Did the title of the post make you go, " Hmmmm.... Poha in a ladoo ?" believe me, you aren't the only one. I was quite a skeptic about this combination until I tried it myself.  Before I made this ladoo, poha in my home was used in a host of savory dishes, like "Batata poha/ kanda poha ", " Limbu aval/ lemon flavored poha" and dosas such as "this tomato aval dosa " etc. The only sweet version of aval/ poha that I used to make was vella aval (poha sweetened with jaggery). So when a friend first mentioned aval ladoo I was quite skeptical. Yet I was curious enough to want to try it and I have to say I was pleasantly surprised at how awesome the ladoo tasted.


 Easy Poha Laddu ~ Aval Ladoo ~ Indian sweet made with beaten rice flakes

 Since then I have made this ladoo many times, especially recently. My in laws are here with us now, and my father in law, like me, adores sweets. That is all the reason I need to make sweets a lot more often these days  :) This ladoo has already featured a few times in our home recently and every time I make it, my father in law just loves it.  And really what's not to love,  it is so yum that I can never stop at just one :) And the best part is that this ladoo hardly takes any time to put together, it is so quick and easy. There is just no fuss, no syrup or consistency to worry about, it is just fail proof. So if you are looking for a quick and easy Indian sweet for the festive season, or as a treat for you and your family, give this ladoo a try and tell me what you think:)

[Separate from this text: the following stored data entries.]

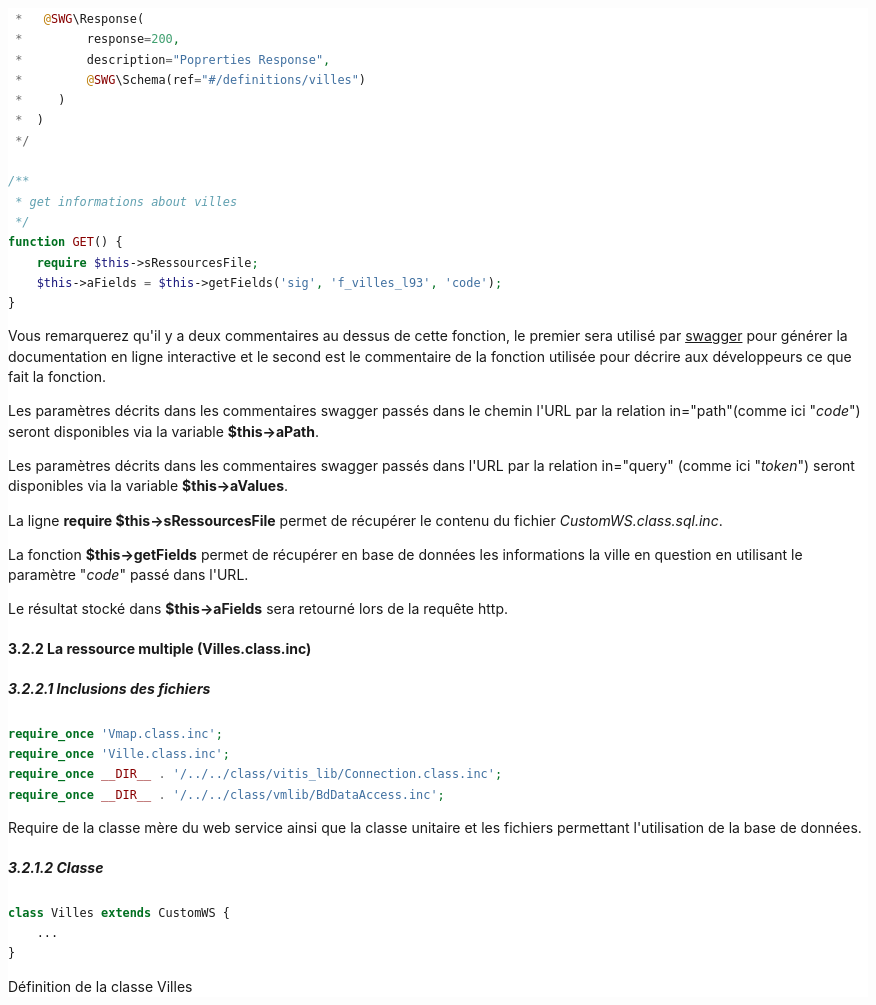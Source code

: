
 ```php
 *   @SWG\Response(
 *         response=200,
 *         description="Poprerties Response",
 *         @SWG\Schema(ref="#/definitions/villes")
 *     )
 *  )
 */

/**
 * get informations about villes
 */
function GET() {
    require $this->sRessourcesFile;
    $this->aFields = $this->getFields('sig', 'f_villes_l93', 'code');
}
```

Vous remarquerez qu'il y a deux commentaires au dessus de cette fonction, le premier sera utilisé par [swagger] pour générer la documentation en ligne interactive et le second est le commentaire de la fonction utilisée pour décrire aux développeurs ce que fait la fonction.

Les paramètres décrits dans les commentaires swagger passés dans le chemin l'URL par la relation in="path"(comme ici "*code*") seront disponibles via la variable **$this->aPath**.

Les paramètres décrits dans les commentaires swagger passés dans l'URL par la relation in="query" (comme ici "*token*") seront disponibles via la variable **$this->aValues**.

La ligne **require $this->sRessourcesFile** permet de récupérer le contenu du fichier *CustomWS.class.sql.inc*.

La fonction **$this->getFields** permet de récupérer en base de données les informations la ville en question en utilisant le paramètre "*code*" passé dans l'URL.

Le résultat stocké dans **$this->aFields** sera retourné lors de la requête http.


#### 3.2.2 La ressource multiple (Villes.class.inc)


##### 3.2.2.1 Inclusions des fichiers

```php
require_once 'Vmap.class.inc';
require_once 'Ville.class.inc';
require_once __DIR__ . '/../../class/vitis_lib/Connection.class.inc';
require_once __DIR__ . '/../../class/vmlib/BdDataAccess.inc';
```
Require de la classe mère du web service ainsi que la classe unitaire et les fichiers permettant l'utilisation de la base de données.

##### 3.2.1.2 Classe

```php
class Villes extends CustomWS {
    ...
}
```
Définition de la classe Villes


[swagger]: https://swagger.io/
[SQLi]: https://fr.wikipedia.org/wiki/Injection_SQL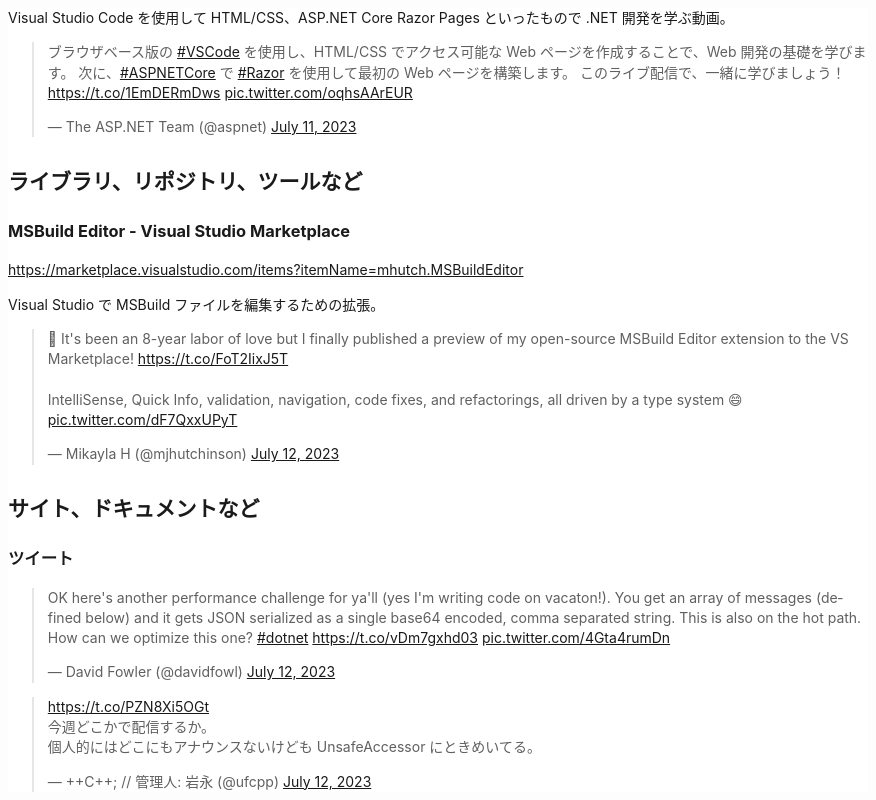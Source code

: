 Visual Studio Code を使用して HTML/CSS、ASP.NET Core Razor Pages といったもので .NET 開発を学ぶ動画。


<blockquote class="twitter-tweet"><p lang="ja" dir="ltr">ブラウザベース版の <a href="https://twitter.com/hashtag/VSCode?src=hash&amp;ref_src=twsrc%5Etfw">#VSCode</a> を使用し、HTML/CSS でアクセス可能な Web ページを作成することで、Web 開発の基礎を学びます。 次に、<a href="https://twitter.com/hashtag/ASPNETCore?src=hash&amp;ref_src=twsrc%5Etfw">#ASPNETCore</a> で <a href="https://twitter.com/hashtag/Razor?src=hash&amp;ref_src=twsrc%5Etfw">#Razor</a> を使用して最初の Web ページを構築します。 このライブ配信で、一緒に学びましょう！<a href="https://t.co/1EmDERmDws">https://t.co/1EmDERmDws</a> <a href="https://t.co/oqhsAArEUR">pic.twitter.com/oqhsAArEUR</a></p>&mdash; The ASP.NET Team (@aspnet) <a href="https://twitter.com/aspnet/status/1678569803554930689?ref_src=twsrc%5Etfw">July 11, 2023</a></blockquote>
<script async src="https://platform.twitter.com/widgets.js" charset="utf-8"></script>

<iframe width="560" height="315" src="https://www.youtube.com/embed/YbYwWaJsbwM" title="YouTube video player" frameborder="0" allow="accelerometer; autoplay; clipboard-write; encrypted-media; gyroscope; picture-in-picture; web-share" allowfullscreen></iframe>


## ライブラリ、リポジトリ、ツールなど

### MSBuild Editor - Visual Studio Marketplace
https://marketplace.visualstudio.com/items?itemName=mhutch.MSBuildEditor

Visual Studio で MSBuild ファイルを編集するための拡張。


<blockquote class="twitter-tweet"><p lang="en" dir="ltr">🎉 It&#39;s been an 8-year labor of love but I finally published a preview of my open-source MSBuild Editor extension to the VS Marketplace! <a href="https://t.co/FoT2IixJ5T">https://t.co/FoT2IixJ5T</a><br><br>IntelliSense, Quick Info, validation, navigation, code fixes, and refactorings, all driven by a type system 😄 <a href="https://t.co/dF7QxxUPyT">pic.twitter.com/dF7QxxUPyT</a></p>&mdash; Mikayla H (@mjhutchinson) <a href="https://twitter.com/mjhutchinson/status/1679272936195194885?ref_src=twsrc%5Etfw">July 12, 2023</a></blockquote>
<script async src="https://platform.twitter.com/widgets.js" charset="utf-8"></script>

## サイト、ドキュメントなど
### ツイート

<blockquote class="twitter-tweet"><p lang="en" dir="ltr">OK here&#39;s another performance challenge for ya&#39;ll (yes I&#39;m writing code on vacaton!). You get an array of messages (defined below) and it gets JSON serialized as a single base64 encoded, comma separated string. This is also on the hot path. How can we optimize this one? <a href="https://twitter.com/hashtag/dotnet?src=hash&amp;ref_src=twsrc%5Etfw">#dotnet</a> <a href="https://t.co/vDm7gxhd03">https://t.co/vDm7gxhd03</a> <a href="https://t.co/4Gta4rumDn">pic.twitter.com/4Gta4rumDn</a></p>&mdash; David Fowler (@davidfowl) <a href="https://twitter.com/davidfowl/status/1679223885256957952?ref_src=twsrc%5Etfw">July 12, 2023</a></blockquote>
<script async src="https://platform.twitter.com/widgets.js" charset="utf-8"></script>



<blockquote class="twitter-tweet"><p lang="ja" dir="ltr"><a href="https://t.co/PZN8Xi5OGt">https://t.co/PZN8Xi5OGt</a><br>今週どこかで配信するか。<br>個人的にはどこにもアナウンスないけども UnsafeAccessor にときめいてる。</p>&mdash; ++C++; // 管理人: 岩永 (@ufcpp) <a href="https://twitter.com/ufcpp/status/1679133008882704384?ref_src=twsrc%5Etfw">July 12, 2023</a></blockquote>
<script async src="https://platform.twitter.com/widgets.js" charset="utf-8"></script>
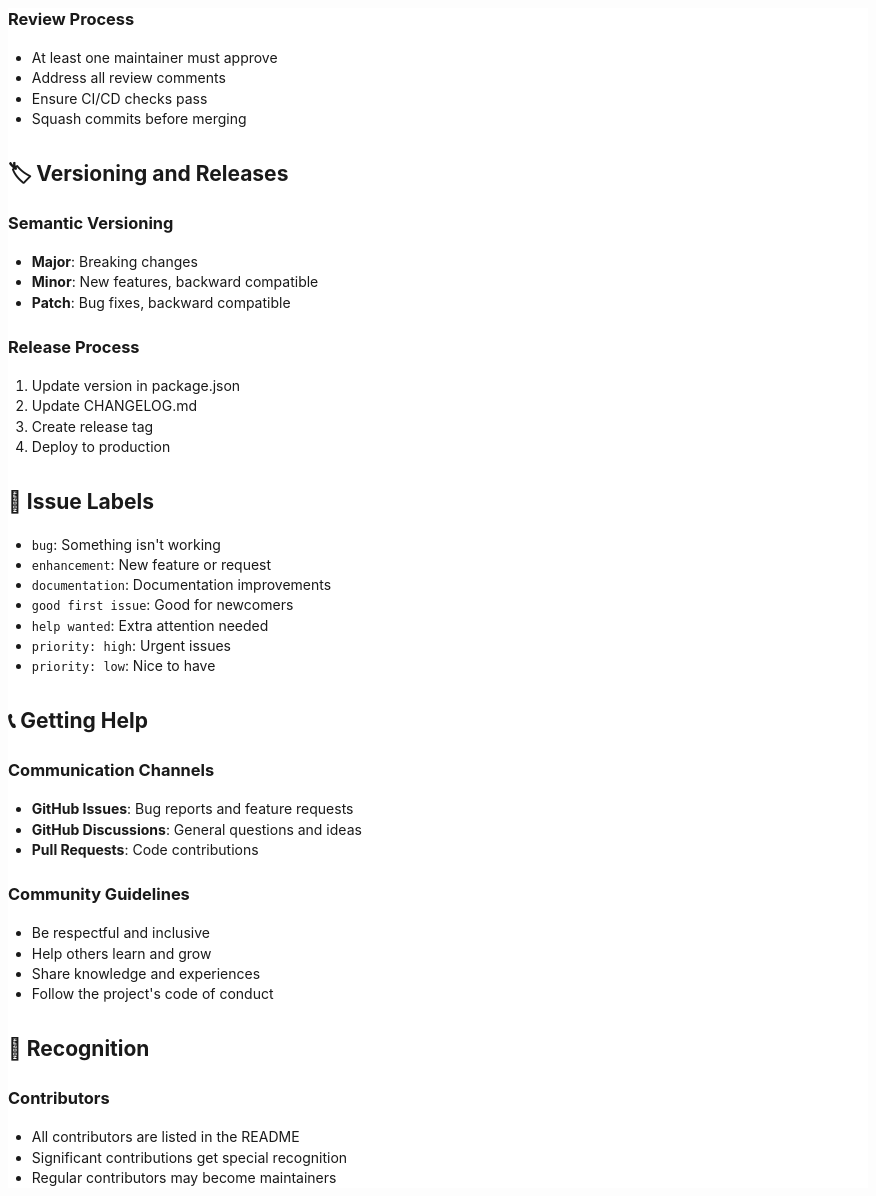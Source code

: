 ### Review Process
- At least one maintainer must approve
- Address all review comments
- Ensure CI/CD checks pass
- Squash commits before merging

## 🏷️ Versioning and Releases

### Semantic Versioning
- **Major**: Breaking changes
- **Minor**: New features, backward compatible
- **Patch**: Bug fixes, backward compatible

### Release Process
1. Update version in package.json
2. Update CHANGELOG.md
3. Create release tag
4. Deploy to production

## 🐛 Issue Labels

- `bug`: Something isn't working
- `enhancement`: New feature or request
- `documentation`: Documentation improvements
- `good first issue`: Good for newcomers
- `help wanted`: Extra attention needed
- `priority: high`: Urgent issues
- `priority: low`: Nice to have

## 📞 Getting Help

### Communication Channels
- **GitHub Issues**: Bug reports and feature requests
- **GitHub Discussions**: General questions and ideas
- **Pull Requests**: Code contributions

### Community Guidelines
- Be respectful and inclusive
- Help others learn and grow
- Share knowledge and experiences
- Follow the project's code of conduct

## 🎉 Recognition

### Contributors
- All contributors are listed in the README
- Significant contributions get special recognition
- Regular contributors may become maintainers
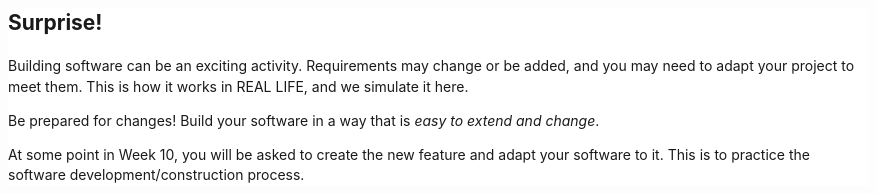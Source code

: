 

## Surprise!

Building software can be an exciting activity. Requirements may change or be added, and you may need to adapt your project to meet them. This is how it works in REAL LIFE, and we simulate it here.

Be prepared for changes! Build your software in a way that is *easy to extend and change*.

At some point in Week 10, you will be asked to create the new
feature and adapt your software to it. This is to practice the
software development/construction process. 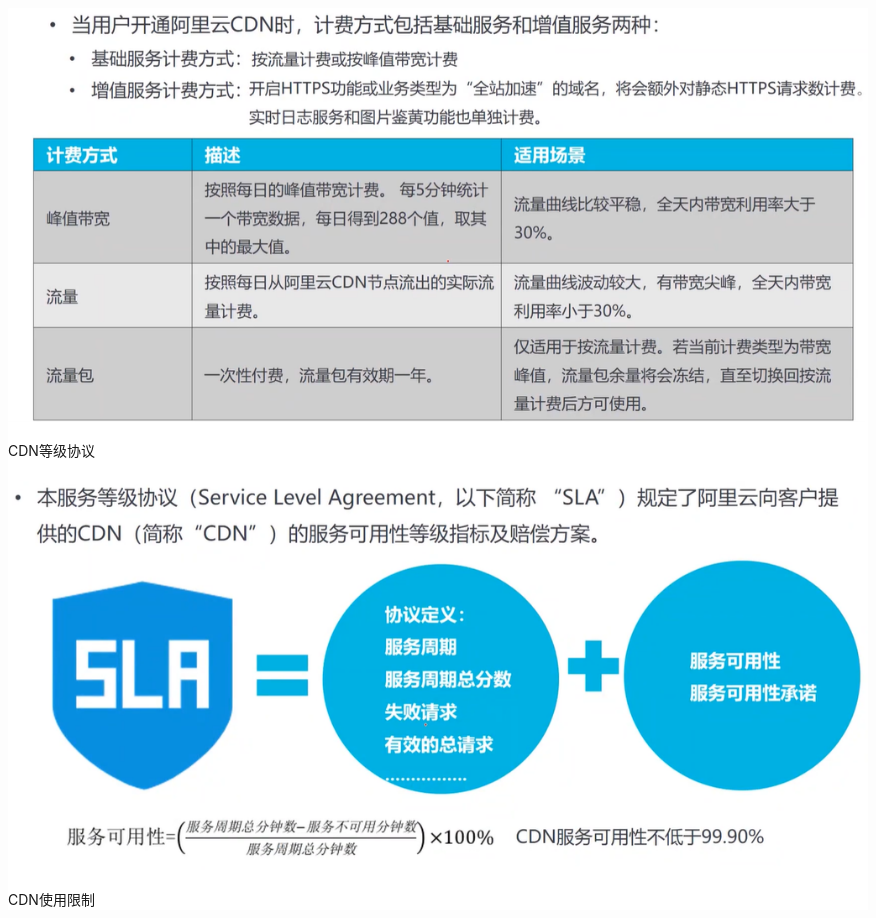 ![image-20210114161137963](images\acp\image-20210114161137963.png)

CDN等级协议

![image-20210114161209885](images\acp\image-20210114161209885.png)

CDN使用限制
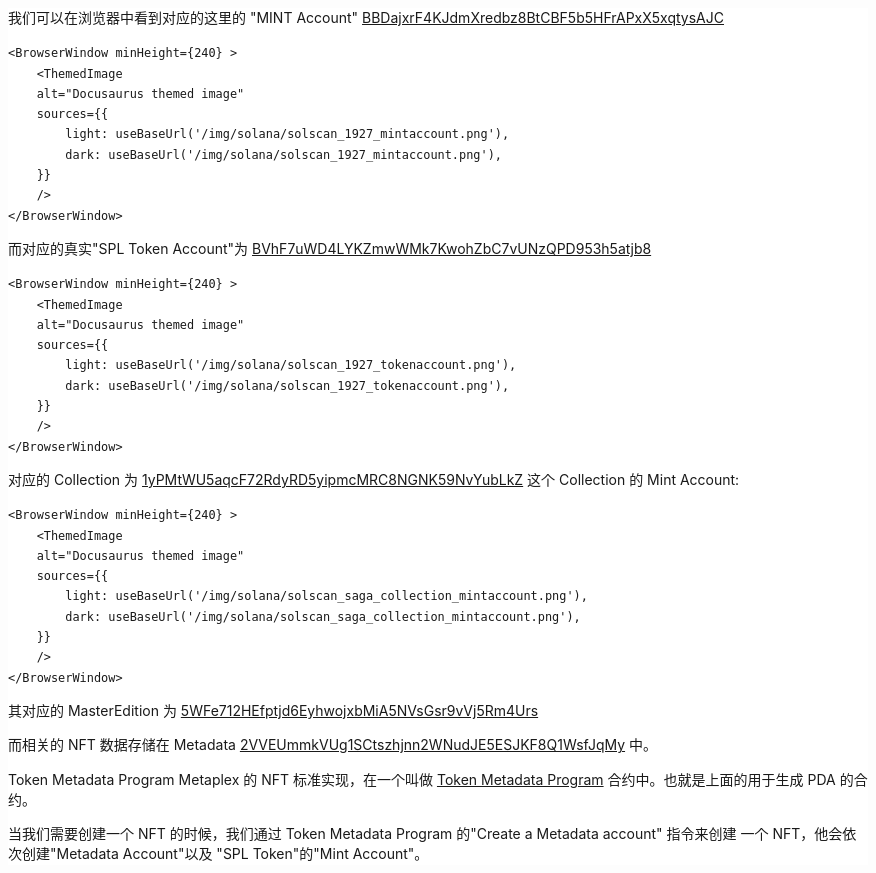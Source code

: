 我们可以在浏览器中看到对应的这里的 "MINT Account" [BBDajxrF4KJdmXredbz8BtCBF5b5HFrAPxX5xqtysAJC](https://solscan.io/token/BBDajxrF4KJdmXredbz8BtCBF5b5HFrAPxX5xqtysAJC#holders)

```mdx-code-block
<BrowserWindow minHeight={240} >
    <ThemedImage
    alt="Docusaurus themed image"
    sources={{
        light: useBaseUrl('/img/solana/solscan_1927_mintaccount.png'),
        dark: useBaseUrl('/img/solana/solscan_1927_mintaccount.png'),
    }}
    />
</BrowserWindow>
```

而对应的真实"SPL Token Account"为 [BVhF7uWD4LYKZmwWMk7KwohZbC7vUNzQPD953h5atjb8](https://solscan.io/account/BVhF7uWD4LYKZmwWMk7KwohZbC7vUNzQPD953h5atjb8)

```mdx-code-block
<BrowserWindow minHeight={240} >
    <ThemedImage
    alt="Docusaurus themed image"
    sources={{
        light: useBaseUrl('/img/solana/solscan_1927_tokenaccount.png'),
        dark: useBaseUrl('/img/solana/solscan_1927_tokenaccount.png'),
    }}
    />
</BrowserWindow>
```

对应的 Collection 为 [1yPMtWU5aqcF72RdyRD5yipmcMRC8NGNK59NvYubLkZ](https://solscan.io/token/1yPMtWU5aqcF72RdyRD5yipmcMRC8NGNK59NvYubLkZ) 这个 Collection 的 Mint Account:

```mdx-code-block
<BrowserWindow minHeight={240} >
    <ThemedImage
    alt="Docusaurus themed image"
    sources={{
        light: useBaseUrl('/img/solana/solscan_saga_collection_mintaccount.png'),
        dark: useBaseUrl('/img/solana/solscan_saga_collection_mintaccount.png'),
    }}
    />
</BrowserWindow>
```

其对应的 MasterEdition 为 [5WFe712HEfptjd6EyhwojxbMiA5NVsGsr9vVj5Rm4Urs](https://solscan.io/account/5WFe712HEfptjd6EyhwojxbMiA5NVsGsr9vVj5Rm4Urs)

而相关的 NFT 数据存储在 Metadata [2VVEUmmkVUg1SCtszhjnn2WNudJE5ESJKF8Q1WsfJqMy](https://solscan.io/account/2VVEUmmkVUg1SCtszhjnn2WNudJE5ESJKF8Q1WsfJqMy) 中。

Token Metadata Program
Metaplex 的 NFT 标准实现，在一个叫做 [Token Metadata Program](https://docs.metaplex.com/programs/token-metadata/overview) 合约中。也就是上面的用于生成 PDA 的合约。

当我们需要创建一个 NFT 的时候，我们通过 Token Metadata Program 的"Create a Metadata account" 指令来创建 一个 NFT，他会依次创建"Metadata Account"以及 "SPL Token"的"Mint Account"。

Easy Aval Ladoo-Poha laddu-Indian sweet made with beaten rice flakes

Click here for a printable view of this recipe

Ingredients and Method to make Aval Ladoo
2 cups medium beaten rice flakes/jada poha/ aval
3/4 cup sugar
1/2 cup + 1 tbsp warm clarified butter (ghee/ nei)
2 tbsp broken cashew nuts (kaju)
1/2 tsp green cardamom seed powder (elaichi/ elakkai) 

Dry roast aval/ poha in a heavy bottomed pan on low to medium low heat, until it turns into a creamy brownish color. Keep stirring it frequently so that it roasts evenly. You know it is done when you are able to easily crush a few flakes between your fingers. Remove from heat, spread on a plate and allow to cool thoroughly.


To show the comparison of roasted poha with unroasted one, here is a picture that shows the roasted poha and below you can see the unroasted poha...


In the same pan, heat 1 tbsp of ghee on low to medium heat, add broken cashew and roast slowly until it turns reddish. Remove from heat and keep aside.



Powder the roasted aval until it is mostly fine. The texture should be like fine semolina (fine rava), this way the ladoo gets a little crunch that is delicious and has a bit of rava ladoo like texture to it:)  Place this powdered aval in a large bowl. Powder sugar until fine. Add elaichi powder to the sugar and give it another turn in the blender/ mixer for the two powders to blend. Remove and pour this powdered sugar into the large bowl and mix well.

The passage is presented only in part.